Now use $(1)$ and enforce the substitution $u=\frac{x}{\sqrt{1-x^2}}$ on the first two integrals to determine \begin{align*} I&=\frac{\pi^2}{6}\int_{0}^{\infty}\frac{1}{2u^2+1}\, du+\int_{0}^{1}\int_{0}^{\infty}\frac{\ln\left|1-2t+\frac{t^2}{1+u^2}\right|}{t(2u^2+1)}\, du\, dt+\int_{0}^{1}\frac{\pi x\ln\left(1+\frac{1}{x}\right)}{(1+x^2)\sqrt{1-x^2}}\, dx \\ &=\frac{\pi^3}{12\sqrt{2}}+\frac{\pi}{\sqrt{2}}\int_{0}^{1}\frac{\ln\left|\frac{1+\frac{\sqrt{2}}{2}\sqrt{1-2t}-t}{1+\frac{\sqrt{2}}{2}}\right|}{t}\, dt+\int_{0}^{1}\frac{\pi x\ln\left(1+\frac{1}{x}\right)}{(1+x^2)\sqrt{1-x^2}}\, dx \end{align*} where we use $\int_{0}^{\infty}\frac{1}{2u^2+1}\, du=\frac{\pi}{2\sqrt{2}}$ and $$\int_{0}^{\infty}\frac{\ln\left|1-2t+\frac{t^2}{1+u^2}\right|}{2u^2+1}\, du=\frac{\pi}{\sqrt{2}}\ln\left|\frac{1+\frac{\sqrt{2}}{2}\sqrt{1-2t}-t}{1+\frac{\sqrt{2}}{2}}\right|$$ as proven in my answer to your other question.

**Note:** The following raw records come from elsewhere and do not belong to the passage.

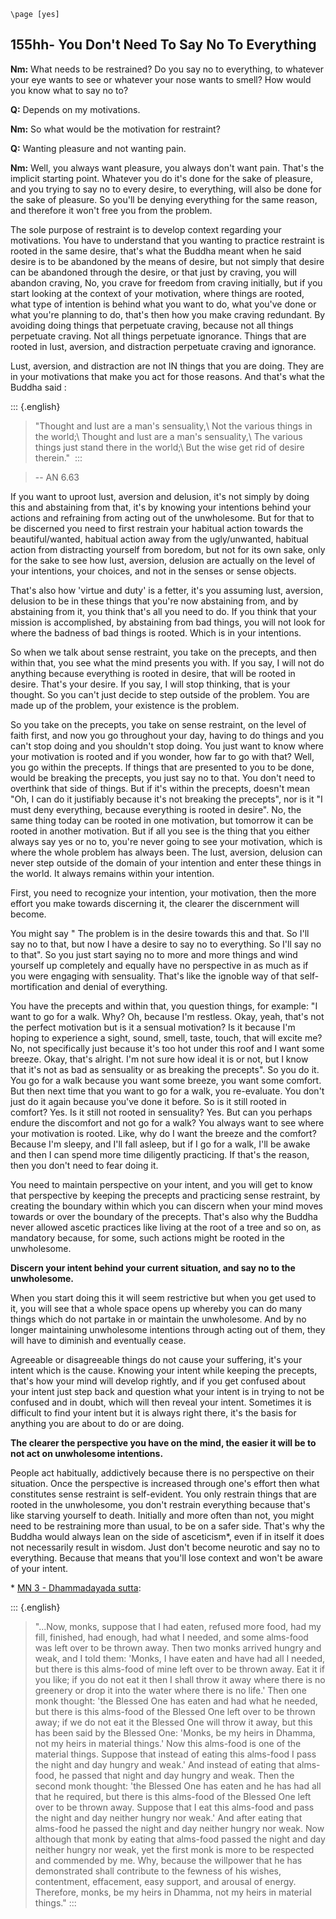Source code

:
 ```{=context}
\page [yes]
```
## 155hh- You Don't Need To Say No To Everything

**Nm:** What needs to be restrained? Do you say no to everything, to
whatever your eye wants to see or whatever your nose wants to smell? How
would you know what to say no to?

**Q:** Depends on my motivations.

**Nm:** So what would be the motivation for restraint?

**Q:** Wanting pleasure and not wanting pain.

**Nm:** Well, you always want pleasure, you always don\'t want pain.
That\'s the implicit starting point. Whatever you do it\'s done for the
sake of pleasure, and you trying to say no to every desire, to
everything, will also be done for the sake of pleasure. So you\'ll be
denying everything for the same reason, and therefore it won\'t free you
from the problem.

The sole purpose of restraint is to develop context regarding your
motivations. You have to understand that you wanting to practice
restraint is rooted in the same desire, that\'s what the Buddha meant
when he said desire is to be abandoned by the means of desire, but not
simply that desire can be abandoned through the desire, or that just by
craving, you will abandon craving, No, you crave for freedom from
craving initially, but if you start looking at the context of your
motivation, where things are rooted, what type of intention is behind
what you want to do, what you\'ve done or what you\'re planning to do,
that\'s then how you make craving redundant. By avoiding doing things
that perpetuate craving, because not all things perpetuate craving. Not
all things perpetuate ignorance. Things that are rooted in lust,
aversion, and distraction perpetuate craving and ignorance.

Lust, aversion, and distraction are not IN things that you are doing.
They are in your motivations that make you act for those reasons. And
that\'s what the Buddha said :

::: {.english}
> "Thought and lust are a man's sensuality,\\ Not the various things in
> the world;\\ Thought and lust are a man's sensuality,\\ The various
> things just stand there in the world;\\ But the wise get rid of desire
> therein." 
:::

> -- AN 6.63

If you want to uproot lust, aversion and delusion, it\'s not simply by
doing this and abstaining from that, it\'s by knowing your intentions
behind your actions and refraining from acting out of the unwholesome.
But for that to be discerned you need to first restrain your habitual
action towards the beautiful/wanted, habitual action away from the
ugly/unwanted, habitual action from distracting yourself from boredom,
but not for its own sake, only for the sake to see how lust, aversion,
delusion are actually on the level of your intentions, your choices, and
not in the senses or sense objects.

That\'s also how 'virtue and duty' is a fetter, it\'s you assuming lust,
aversion, delusion to be in these things that you\'re now abstaining
from, and by abstaining from it, you think that\'s all you need to do.
If you think that your mission is accomplished, by abstaining from bad
things, you will not look for where the badness of bad things is rooted.
Which is in your intentions.

So when we talk about sense restraint, you take on the precepts, and
then within that, you see what the mind presents you with. If you say, I
will not do anything because everything is rooted in desire, that will
be rooted in desire. That\'s your desire. If you say, I will stop
thinking, that is your thought. So you can\'t just decide to step
outside of the problem. You are made up of the problem, your existence
is the problem.

So you take on the precepts, you take on sense restraint, on the level
of faith first, and now you go throughout your day, having to do things
and you can\'t stop doing and you shouldn\'t stop doing. You just want
to know where your motivation is rooted and if you wonder, how far to go
with that? Well, you go within the precepts. If things that are
presented to you to be done, would be breaking the precepts, you just
say no to that. You don\'t need to overthink that side of things. But if
it\'s within the precepts, doesn\'t mean \"Oh, I can do it justifiably
because it\'s not breaking the precepts\", nor is it \"I must deny
everything, because everything is rooted in desire\". No, the same thing
today can be rooted in one motivation, but tomorrow it can be rooted in
another motivation. But if all you see is the thing that you either
always say yes or no to, you\'re never going to see your motivation,
which is where the whole problem has always been. The lust, aversion,
delusion can never step outside of the domain of your intention and
enter these things in the world. It always remains within your
intention.

First, you need to recognize your intention, your motivation, then the
more effort you make towards discerning it, the clearer the discernment
will become.

You might say \" The problem is in the desire towards this and that. So
I\'ll say no to that, but now I have a desire to say no to everything.
So I\'ll say no to that\". So you just start saying no to more and more
things and wind yourself up completely and equally have no perspective
in as much as if you were engaging with sensuality. That\'s like the
ignoble way of that self-mortification and denial of everything.

You have the precepts and within that, you question things, for example:
\"I want to go for a walk. Why? Oh, because I\'m restless. Okay, yeah,
that\'s not the perfect motivation but is it a sensual motivation? Is it
because I\'m hoping to experience a sight, sound, smell, taste, touch,
that will excite me? No, not specifically just because it\'s too hot
under this roof and I want some breeze. Okay, that\'s alright. I\'m not
sure how ideal it is or not, but I know that it\'s not as bad as
sensuality or as breaking the precepts\". So you do it. You go for a
walk because you want some breeze, you want some comfort. But then next
time that you want to go for a walk, you re-evaluate. You don\'t just do
it again because you\'ve done it before. So is it still rooted in
comfort? Yes. Is it still not rooted in sensuality? Yes. But can you
perhaps endure the discomfort and not go for a walk? You always want to
see where your motivation is rooted. Like, why do I want the breeze and
the comfort? Because I\'m sleepy, and I\'ll fall asleep, but if I go for
a walk, I\'ll be awake and then I can spend more time diligently
practicing. If that\'s the reason, then you don\'t need to fear doing
it.

You need to maintain perspective on your intent, and you will get to
know that perspective by keeping the precepts and practicing sense
restraint, by creating the boundary within which you can discern when
your mind moves towards or over the boundary of the precepts. That\'s
also why the Buddha never allowed ascetic practices like living at the
root of a tree and so on, as mandatory because, for some, such actions
might be rooted in the unwholesome.

**Discern your intent behind your current situation, and say no to the
unwholesome.**

When you start doing this it will seem restrictive but when you get used
to it, you will see that a whole space opens up whereby you can do many
things which do not partake in or maintain the unwholesome. And by no
longer maintaining unwholesome intentions through acting out of them,
they will have to diminish and eventually cease.

Agreeable or disagreeable things do not cause your suffering, it\'s your
intent which is the cause. Knowing your intent while keeping the
precepts, that\'s how your mind will develop rightly, and if you get
confused about your intent just step back and question what your intent
is in trying to not be confused and in doubt, which will then reveal
your intent. Sometimes it is difficult to find your intent but it is
always right there, it\'s the basis for anything you are about to do or
are doing.

**The clearer the perspective you have on the mind, the easier it will
be to not act on unwholesome intentions.**

People act habitually, addictively because there is no perspective on
their situation. Once the perspective is increased through one\'s effort
then what constitutes sense restraint is self-evident. You only restrain
things that are rooted in the unwholesome, you don\'t restrain
everything because that\'s like starving yourself to death. Initially
and more often than not, you might need to be restraining more than
usual, to be on a safer side. That\'s why the Buddha would always lean
on the side of asceticism\*, even if in itself it does not necessarily
result in wisdom. Just don\'t become neurotic and say no to everything.
Because that means that you\'ll lose context and won\'t be aware of your
intent.

\* [MN 3 - Dhammadayada sutta](https://suttacentral.net/mn3):

::: {.english}
> "\...Now, monks, suppose that I had eaten, refused more food, had my
> fill, finished, had enough, had what I needed, and some alms-food was
> left over to be thrown away. Then two monks arrived hungry and weak,
> and I told them: 'Monks, I have eaten and have had all I needed, but
> there is this alms-food of mine left over to be thrown away. Eat it if
> you like; if you do not eat it then I shall throw it away where there
> is no greenery or drop it into the water where there is no life.' Then
> one monk thought: 'the Blessed One has eaten and had what he needed,
> but there is this alms-food of the Blessed One left over to be thrown
> away; if we do not eat it the Blessed One will throw it away, but this
> has been said by the Blessed One: 'Monks, be my heirs in Dhamma, not
> my heirs in material things.' Now this alms-food is one of the
> material things. Suppose that instead of eating this alms-food I pass
> the night and day hungry and weak.' And instead of eating that
> alms-food, he passed that night and day hungry and weak. Then the
> second monk thought: 'the Blessed One has eaten and he has had all
> that he required, but there is this alms-food of the Blessed One left
> over to be thrown away. Suppose that I eat this alms-food and pass the
> night and day neither hungry nor weak.' And after eating that
> alms-food he passed the night and day neither hungry nor weak. Now
> although that monk by eating that alms-food passed the night and day
> neither hungry nor weak, yet the first monk is more to be respected
> and commended by me. Why, because the willpower that he has
> demonstrated shall contribute to the fewness of his wishes,
> contentment, effacement, easy support, and arousal of energy.
> Therefore, monks, be my heirs in Dhamma, not my heirs in material
> things."
:::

Continuing similarly then, \begin{align*} I &= \frac{\pi^3}{12\sqrt{2}}+\frac{\pi}{2\sqrt{2}}\int_{0}^{1}\frac{2\ln\left|\frac{1+\frac{\sqrt{2}}{2}\sqrt{1-2t}-t}{1+\frac{\sqrt{2}}{2}}\right|+\ln\left|\frac{1-\frac{\sqrt{2}}{2}\sqrt{1-2t}-t}{1-\frac{\sqrt{2}}{2}}\right|-\ln\left|\frac{1-\frac{\sqrt{2}}{2}\sqrt{1-2t}-t}{1-\frac{\sqrt{2}}{2}}\right|}{t}\,dt+\int_{0}^{1}\frac{\pi x\ln\left(1+\frac{1}{x}\right)}{(1+x^2)\sqrt{1-x^2}}\, dx \\ &\stackrel{\text{IBP}}{=}\frac{\pi^3}{12\sqrt{2}}+\frac{\pi}{2\sqrt{2}}\int_{0}^{1}\frac{\ln(2t^2-2t+1)}{t}\,dt+\Re\left(\frac{\pi}{2\sqrt{2}}\int_{0}^{1}\frac{2t\ln(t)}{\sqrt{\frac{1}{2}-t}\, (2t^2-2t+1)}\, dt\right)+\int_{0}^{1}\frac{\pi x\ln\left(1+\frac{1}{x}\right)}{(1+x^2)\sqrt{1-x^2}}\, dx \\ &= \frac{\pi^3}{12\sqrt{2}}+\frac{\pi}{2\sqrt{2}}\int_{0}^{1}\frac{\ln(2t^2-2t+1)}{t}\,dt+\frac{\pi}{\sqrt{2}}\int_{0}^{1/2}\frac{t\ln(t)}{\sqrt{\frac{1}{2}-t}\, (2t^2-2t+1)}\, dt+\int_{0}^{1}\frac{\pi x\ln\left(1+\frac{1}{x}\right)}{(1+x^2)\sqrt{1-x^2}}\, dx \end{align*}

Now enforce the substitution $\frac{1}{t}=1+\frac{1}{x}$ on the second integral to determine $$\frac{\pi}{\sqrt{2}}\int_{0}^{1/2}\frac{t\ln(t)}{\sqrt{\frac{1}{2}-t}\, (2t^2-2t+1)}\, dt=-\int_{0}^{1}\frac{\pi x\ln\left(1+\frac{1}{x}\right)}{(1+x^2)\sqrt{1-x^2}}\, dx,$$ meaning that we have reduced the given integral to $$I=\frac{\pi^3}{12\sqrt{2}}+\frac{\pi}{2\sqrt{2}}\int_{0}^{1}\frac{\ln(2t^2-2t+1)}{t}\,dt ,$$ and we leave showing $$\int_{0}^{1}\frac{\ln(2t^2-2t+1)}{t}\,dt=-\frac{\pi^2}{8}$$ as an exercise.